As entranhas americanas, outra vez
David Robert Mitchell explode em zeitgeist, até no misticismo de quem acredita que há “mistérios” por detrás disto tudo.
Um “apocalipse pop”, que vai dos jogos de computador a Kurt Cobain, passando pela Playboy, e arranca como a Janela Indiscreta de Hitchcock, com o protagonista (Andrew Garfield) a espiar a vizinhança com os seus binóculos, e depois a ficar intrigado com o desaparecimento de uma vizinha.
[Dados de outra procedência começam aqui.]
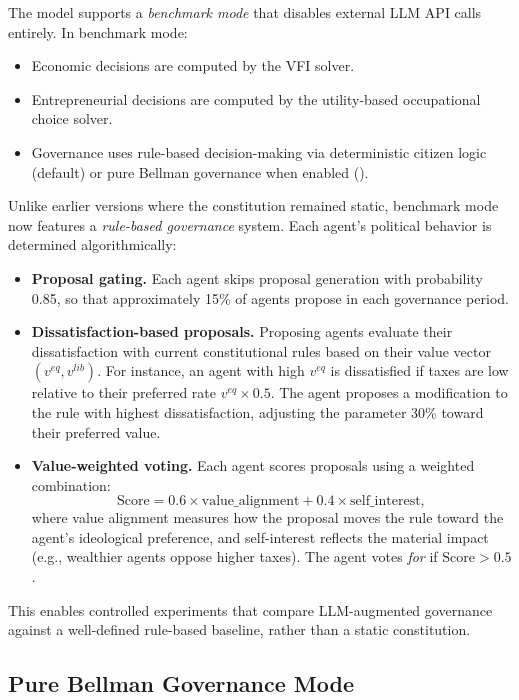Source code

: \documentclass[12pt]{article}
\begin{document}
The model supports a \emph{benchmark mode} that disables external LLM API calls entirely. In benchmark mode:
\begin{itemize}
  \item Economic decisions are computed by the VFI solver.
  \item Entrepreneurial decisions are computed by the utility-based occupational choice solver.
  \item Governance uses rule-based decision-making via deterministic citizen logic (default) or pure Bellman governance when enabled ().
\end{itemize}

Unlike earlier versions where the constitution remained static, benchmark mode now features a \emph{rule-based governance} system. Each agent's political behavior is determined algorithmically:

\begin{itemize}
  \item \textbf{Proposal gating.} Each agent skips proposal generation with probability 0.85, so that approximately 15\% of agents propose in each governance period.
  \item \textbf{Dissatisfaction-based proposals.} Proposing agents evaluate their dissatisfaction with current constitutional rules based on their value vector $(v^{eq}, v^{lib})$. For instance, an agent with high $v^{eq}$ is dissatisfied if taxes are low relative to their preferred rate $v^{eq} \times 0.5$. The agent proposes a modification to the rule with highest dissatisfaction, adjusting the parameter 30\% toward their preferred value.
  \item \textbf{Value-weighted voting.} Each agent scores proposals using a weighted combination:
  \begin{equation}\label{eq:benchmark_voting}
    \text{Score} = 0.6 \times \text{value\_alignment} + 0.4 \times \text{self\_interest},
  \end{equation}
  where value alignment measures how the proposal moves the rule toward the agent's ideological preference, and self-interest reflects the material impact (e.g., wealthier agents oppose higher taxes). The agent votes \emph{for} if $\text{Score} > 0.5$.
\end{itemize}

This enables controlled experiments that compare LLM-augmented governance against a well-defined rule-based baseline, rather than a static constitution.

\subsection{Pure Bellman Governance Mode}\label{sec:pure_bellman_mode}
\end{document}
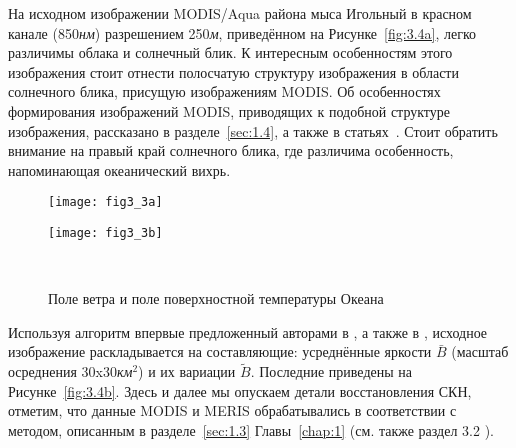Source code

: На исходном изображении MODIS/Aqua района мыса Игольный в красном канале (850\textit{нм}) разрешением 250\textit{м}, приведённом на Рисунке~\ref{fig:3.4a}, легко различимы облака и солнечный блик. К интересным особенностям этого изображения стоит отнести полосчатую структуру изображения в области солнечного блика, присущую изображениям MODIS. Об особенностях формирования изображений MODIS, приводящих к подобной структуре изображения, рассказано в разделе~\ref{sec:1.4}, а также в статьях~\citep{Myasoedov2010a, Myasoedov2010}. Стоит обратить внимание на правый край солнечного блика, где различима особенность, напоминающая океанический вихрь.



\begin{figure}[H]
   	\centering
	\begin{minipage}{.47\textwidth}
	    \subcaptionbox{\label{fig:3.3a}}
		{\texttt{[image: fig3\_3a]}}
	\end{minipage}
	\hfill
	\begin{minipage}{.47\textwidth}
	    \subcaptionbox{\label{fig:3.3b}}
		{\texttt{[image: fig3\_3b]}}
	\end{minipage}
    \\
    \caption{Поле ветра и поле поверхностной температуры Океана}
    \label{fig:3.3}
\end{figure}


Используя алгоритм впервые предложенный авторами в \citep{Kudryavtsev2010,Myasoedov2010a}, а также в \citep{Myasoedov2010}, исходное изображение раскладывается на составляющие: усреднённые яркости $\bar{B}$ (масштаб осреднения 30x30\textit{км${}^2$}) и их вариации $\tilde{B}$. Последние приведены на Рисунке~\ref{fig:3.4b}. Здесь и далее мы опускаем детали восстановления СКН, отметим, что данные MODIS и MERIS обрабатывались в соответствии с методом, описанным в разделе~\ref{sec:1.3} Главы~\ref{chap:1} (см. также раздел 3.2 \citep{Myasoedov2010}).



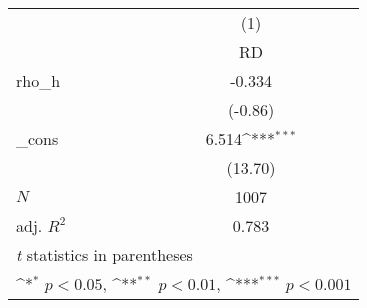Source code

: {
\def\sym#1{\ifmmode^{#1}\else\(^{#1}\)\fi}
\begin{tabular}{l*{1}{c}}
\toprule
            &\multicolumn{1}{c}{(1)}\\
            &\multicolumn{1}{c}{RD}\\
\midrule
rho\_h       &      -0.334         \\
            &     (-0.86)         \\
\addlinespace
\_cons      &       6.514\sym{***}\\
            &     (13.70)         \\
\midrule
\(N\)       &        1007         \\
adj. \(R^{2}\)&       0.783         \\
\bottomrule
\multicolumn{2}{l}{\footnotesize \textit{t} statistics in parentheses}\\
\multicolumn{2}{l}{\footnotesize \sym{*} \(p<0.05\), \sym{**} \(p<0.01\), \sym{***} \(p<0.001\)}\\
\end{tabular}
}

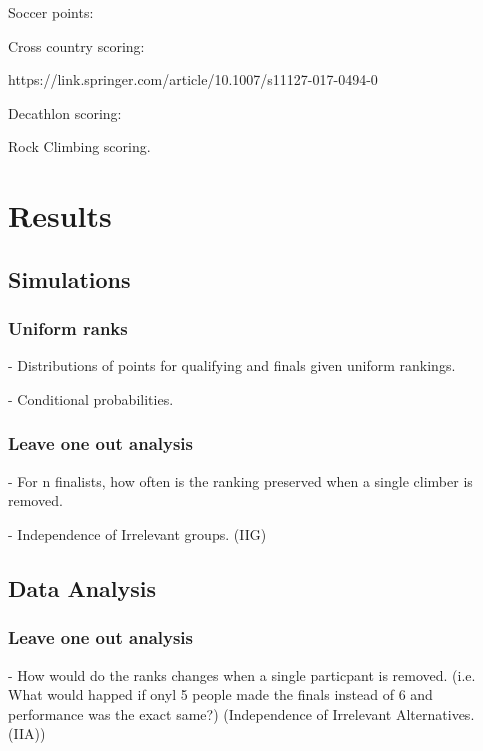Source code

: \documentclass{article}\usepackage[]{graphicx}\usepackage[]{color}
\begin{document}
Soccer points: %

Cross country scoring: %

https://link.springer.com/article/10.1007/s11127-017-0494-0\cite{BoudreauEtAl2018}

Decathlon scoring: %

Rock Climbing scoring.  

\section{Results}

\subsection{Simulations}
\subsubsection{Uniform ranks}

- Distributions of points for qualifying and finals given uniform rankings. 

- Conditional probabilities.  

\subsubsection{Leave one out analysis} 

- For n finalists, how often is the ranking preserved when a single climber is removed.

- Independence of Irrelevant groups.  (IIG)


\subsection{Data Analysis} 
\subsubsection{Leave one out analysis} 

- How would do the ranks changes when a single particpant is removed.  (i.e. What would happed if onyl 5 people made the finals instead of 6 and performance was the exact same?) (Independence of Irrelevant Alternatives.  (IIA))
\end{document}
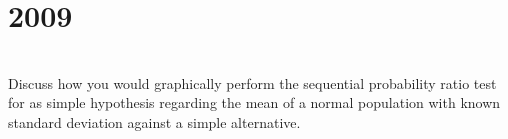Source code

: \section*{2009}
\vspace{-.5cm}
\hrulefill \smallskip\\
 Discuss how you would graphically perform the sequential probability ratio test for as simple hypothesis regarding the mean of a normal population with known standard deviation against a simple alternative.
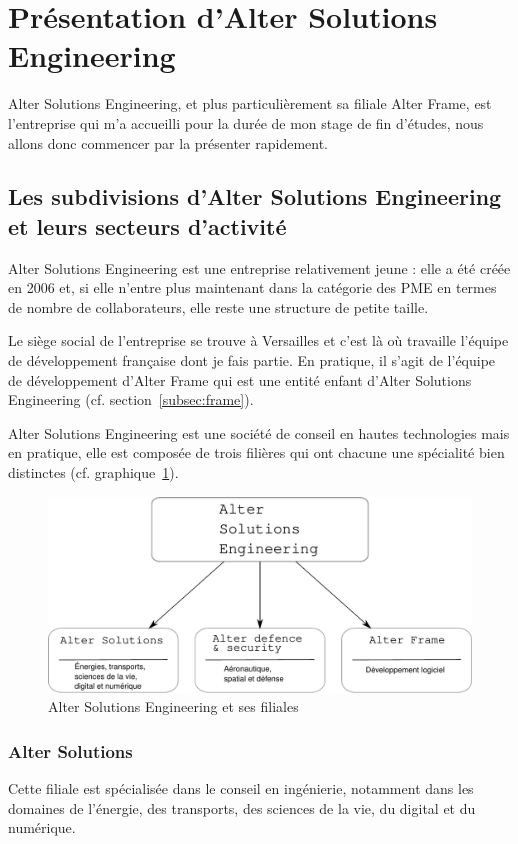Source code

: \section{Présentation d'Alter Solutions Engineering} 
Alter Solutions Engineering, et plus particulièrement sa filiale Alter Frame, est l'entreprise qui m'a accueilli pour la durée de mon stage de fin d'études, nous allons donc commencer par la présenter rapidement.

\subsection{Les subdivisions d'Alter Solutions Engineering et leurs secteurs d'activité}
Alter Solutions Engineering est une entreprise relativement jeune : elle a été créée en 2006 et, si elle n'entre plus maintenant dans la catégorie des PME en termes de nombre de collaborateurs, elle reste une structure de petite taille.

Le siège social de l'entreprise se trouve à Versailles et c'est là où travaille l'équipe de développement française dont je fais partie. En pratique, il s'agit de l'équipe de développement d'Alter Frame qui est une entité enfant d'Alter Solutions Engineering (cf. section~\ref{subsec:frame}).

Alter Solutions Engineering est une société de conseil en hautes technologies mais en pratique, elle est composée de trois filières qui ont chacune une spécialité bien distinctes (cf. graphique~\ref{fig:filiales}).
\begin{figure}
  \centering
  \caption{Alter Solutions Engineering et ses filiales}
  \label{fig:filiales}
  \includegraphics[width=\textwidth]{images/filiales_allinone.pdf}
\end{figure}

\subsubsection{Alter Solutions}
Cette filiale est spécialisée dans le conseil en ingénierie, notamment dans les domaines de l'énergie, des transports, des sciences de la vie, du digital et du numérique.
Junte-se a isto o “paladar” da contemporaneidade, muito americana mas cada vez menos só americana, representado pelas teorias da conspiração e histórias mirabolantes que circulam pelos porões da Internet e outros fóruns, e é fácil perceber por que é que O Mistério de Silver Lake chega como hit do circuito dos “independentes” americanos: o filme explode em zeitgeist, até no misticismo de quem acredita que há mesmo “mistérios” por detrás disto tudo.
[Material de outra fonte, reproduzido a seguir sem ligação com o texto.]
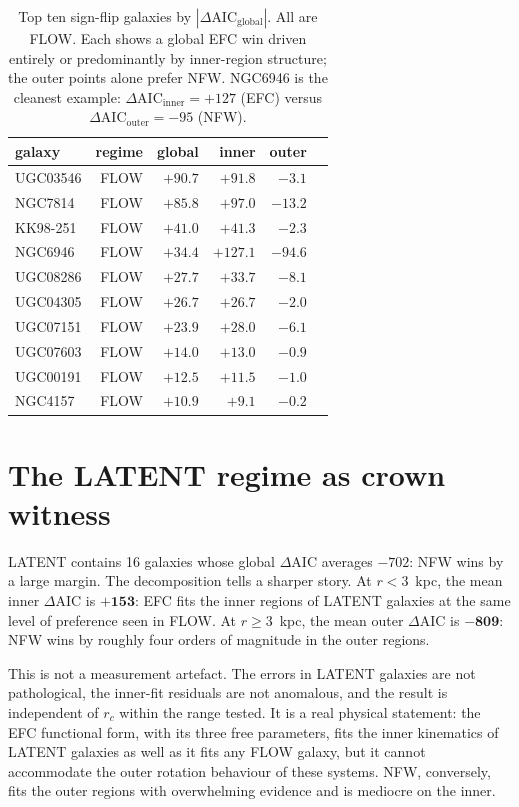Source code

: \documentclass[11pt,a4paper]{article}
\begin{document}
\begin{table}[h]
\centering
\small
\begin{tabular}{lrrrrr}
\toprule
galaxy & regime & global & inner & outer \\
\midrule
UGC03546 & FLOW & $+90.7$  & $+91.8$  & $-3.1$  \\
NGC7814  & FLOW & $+85.8$  & $+97.0$  & $-13.2$ \\
KK98-251 & FLOW & $+41.0$  & $+41.3$  & $-2.3$  \\
NGC6946  & FLOW & $+34.4$  & $+127.1$ & $-94.6$ \\
UGC08286 & FLOW & $+27.7$  & $+33.7$  & $-8.1$  \\
UGC04305 & FLOW & $+26.7$  & $+26.7$  & $-2.0$  \\
UGC07151 & FLOW & $+23.9$  & $+28.0$  & $-6.1$  \\
UGC07603 & FLOW & $+14.0$  & $+13.0$  & $-0.9$  \\
UGC00191 & FLOW & $+12.5$  & $+11.5$  & $-1.0$  \\
NGC4157  & FLOW & $+10.9$  & $+9.1$   & $-0.2$  \\
\bottomrule
\end{tabular}
\caption{Top ten sign-flip galaxies by $|\Delta\text{AIC}_{\text{global}}|$.
All are FLOW.  Each shows a global EFC win driven entirely or
predominantly by inner-region structure; the outer points alone prefer
NFW.  NGC6946 is the cleanest example: $\Delta\text{AIC}_{\text{inner}}=+127$
(EFC) versus $\Delta\text{AIC}_{\text{outer}}=-95$ (NFW).}
\label{tab:topflips}
\end{table}

\section{The LATENT regime as crown witness}
\label{sec:latent}

LATENT contains 16 galaxies whose global $\Delta\text{AIC}$ averages
$-702$: NFW wins by a large margin.  The decomposition tells a sharper
story.  At $r<3$~kpc, the mean inner $\Delta\text{AIC}$ is $\mathbf{+153}$:
EFC fits the inner regions of LATENT galaxies at the same level of
preference seen in FLOW.  At $r\ge3$~kpc, the mean outer $\Delta\text{AIC}$
is $\mathbf{-809}$: NFW wins by roughly four orders of magnitude in the
outer regions.

This is not a measurement artefact.  The errors in LATENT galaxies are
not pathological, the inner-fit residuals are not anomalous, and the
result is independent of $r_c$ within the range tested.  It is a real
physical statement: the EFC functional form, with its three free
parameters, fits the inner kinematics of LATENT galaxies as well as it
fits any FLOW galaxy, but it cannot accommodate the outer rotation
behaviour of these systems.  NFW, conversely, fits the outer regions
with overwhelming evidence and is mediocre on the inner.
\end{document}
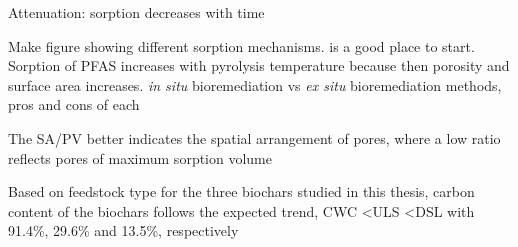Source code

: Attenuation: sorption decreases with time

Make figure showing different sorption mechanisms.\citep{Li2019} is a good place to start. Sorption of PFAS increases with pyrolysis temperature because then porosity and surface area increases.  \textit{in situ} bioremediation vs \textit{ex situ} bioremediation methods, pros and cons of each

The SA/PV better indicates the spatial arrangement of pores, where a low ratio reflects pores of maximum sorption volume

\begin{table}
\centering
\caption{Surface area (SA), pore volume (PV), elemental content (C, O, H, N) and ratios for the biochars produced for the batch tests.}
\end{table}

Based on feedstock type for the three biochars studied in this thesis, carbon content of the biochars follows the expected trend, CWC \textless ULS \textless DSL with 91.4\%, 29.6\% and 13.5\%, respectively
Infelizmente, não explode em mais coisa nenhuma. Para lá da malha referencial, é a enésima variação sobre a grande estranheza americana, a que se esconde nos subúrbios ou nas zonas rurais, vista pelo olhar sobranceiro do cosmopolita. Evidentemente, Mitchell não gosta por aí além daquele mundo, e, o que é pior, nem gosta especialmente das personagens, e não perde tempo a manifestar o desprezo por elas (que outra coisa significa aquele plano subjectivo durante o sexo, debaixo de um poster dos Nirvana, que é não apenas disparatado mas sintoma imediato do olhar profundamente desagradável que Mitchell tem a propor sobre a sua história?). Depois, é o desbobinar de uma história de “revelação”, cheia de tempero e caução, ao longo da qual, francamente, se sofre bastante — e não apenas pelas quase duas horas e meia que isto dura.